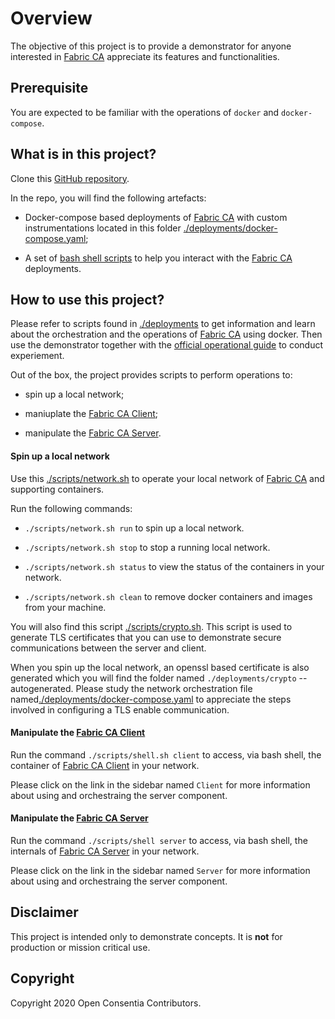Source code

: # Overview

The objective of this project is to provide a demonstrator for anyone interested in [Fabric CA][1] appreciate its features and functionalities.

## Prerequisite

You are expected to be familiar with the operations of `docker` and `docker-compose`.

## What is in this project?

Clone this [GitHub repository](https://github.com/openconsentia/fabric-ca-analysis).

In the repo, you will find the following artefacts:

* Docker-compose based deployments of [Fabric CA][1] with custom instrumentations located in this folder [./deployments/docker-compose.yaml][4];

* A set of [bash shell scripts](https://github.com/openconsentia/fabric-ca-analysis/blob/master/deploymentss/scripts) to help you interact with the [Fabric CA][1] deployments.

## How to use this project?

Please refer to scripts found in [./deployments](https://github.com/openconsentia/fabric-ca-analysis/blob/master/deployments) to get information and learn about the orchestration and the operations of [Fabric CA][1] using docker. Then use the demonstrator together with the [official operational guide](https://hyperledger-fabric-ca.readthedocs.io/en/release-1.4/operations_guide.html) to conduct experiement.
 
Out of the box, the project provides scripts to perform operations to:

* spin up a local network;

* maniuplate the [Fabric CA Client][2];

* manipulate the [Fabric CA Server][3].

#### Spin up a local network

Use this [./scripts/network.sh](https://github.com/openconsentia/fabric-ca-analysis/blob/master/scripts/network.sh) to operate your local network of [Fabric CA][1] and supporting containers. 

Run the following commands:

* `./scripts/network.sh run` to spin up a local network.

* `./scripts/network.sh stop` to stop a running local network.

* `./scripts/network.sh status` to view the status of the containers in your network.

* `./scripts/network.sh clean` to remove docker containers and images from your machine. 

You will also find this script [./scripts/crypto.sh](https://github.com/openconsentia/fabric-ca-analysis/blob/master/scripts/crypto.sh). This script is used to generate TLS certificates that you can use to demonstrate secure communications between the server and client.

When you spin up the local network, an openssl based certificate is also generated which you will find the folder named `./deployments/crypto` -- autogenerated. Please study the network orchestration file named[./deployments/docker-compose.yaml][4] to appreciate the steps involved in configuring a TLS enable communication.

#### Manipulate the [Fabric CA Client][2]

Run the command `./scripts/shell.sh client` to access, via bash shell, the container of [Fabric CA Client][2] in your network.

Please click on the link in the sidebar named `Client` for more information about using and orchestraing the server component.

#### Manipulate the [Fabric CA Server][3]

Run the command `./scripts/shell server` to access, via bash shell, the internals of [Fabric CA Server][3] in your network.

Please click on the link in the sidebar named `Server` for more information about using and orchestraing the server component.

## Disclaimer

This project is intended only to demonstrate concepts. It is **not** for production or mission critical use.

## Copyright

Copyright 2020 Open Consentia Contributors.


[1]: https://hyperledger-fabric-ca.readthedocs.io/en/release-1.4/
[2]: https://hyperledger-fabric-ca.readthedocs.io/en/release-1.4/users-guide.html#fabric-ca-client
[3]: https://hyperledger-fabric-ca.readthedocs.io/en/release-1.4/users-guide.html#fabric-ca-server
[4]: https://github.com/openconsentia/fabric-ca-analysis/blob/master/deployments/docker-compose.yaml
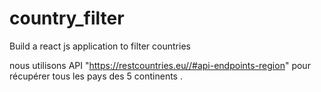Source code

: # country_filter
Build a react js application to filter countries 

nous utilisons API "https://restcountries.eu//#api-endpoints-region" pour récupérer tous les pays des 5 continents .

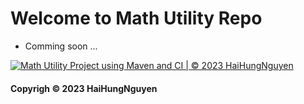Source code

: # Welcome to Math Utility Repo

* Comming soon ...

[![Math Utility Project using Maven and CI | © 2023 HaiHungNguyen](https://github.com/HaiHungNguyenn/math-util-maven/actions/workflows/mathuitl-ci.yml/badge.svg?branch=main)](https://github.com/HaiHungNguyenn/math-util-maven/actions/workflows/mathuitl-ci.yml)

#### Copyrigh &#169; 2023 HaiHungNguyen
--------------------------------
● How to complete this task
Which lines above include the word "following"? Pick them out and copy them.

● Response to the task
In the repo, you will find the following artefacts:
Run the following commands:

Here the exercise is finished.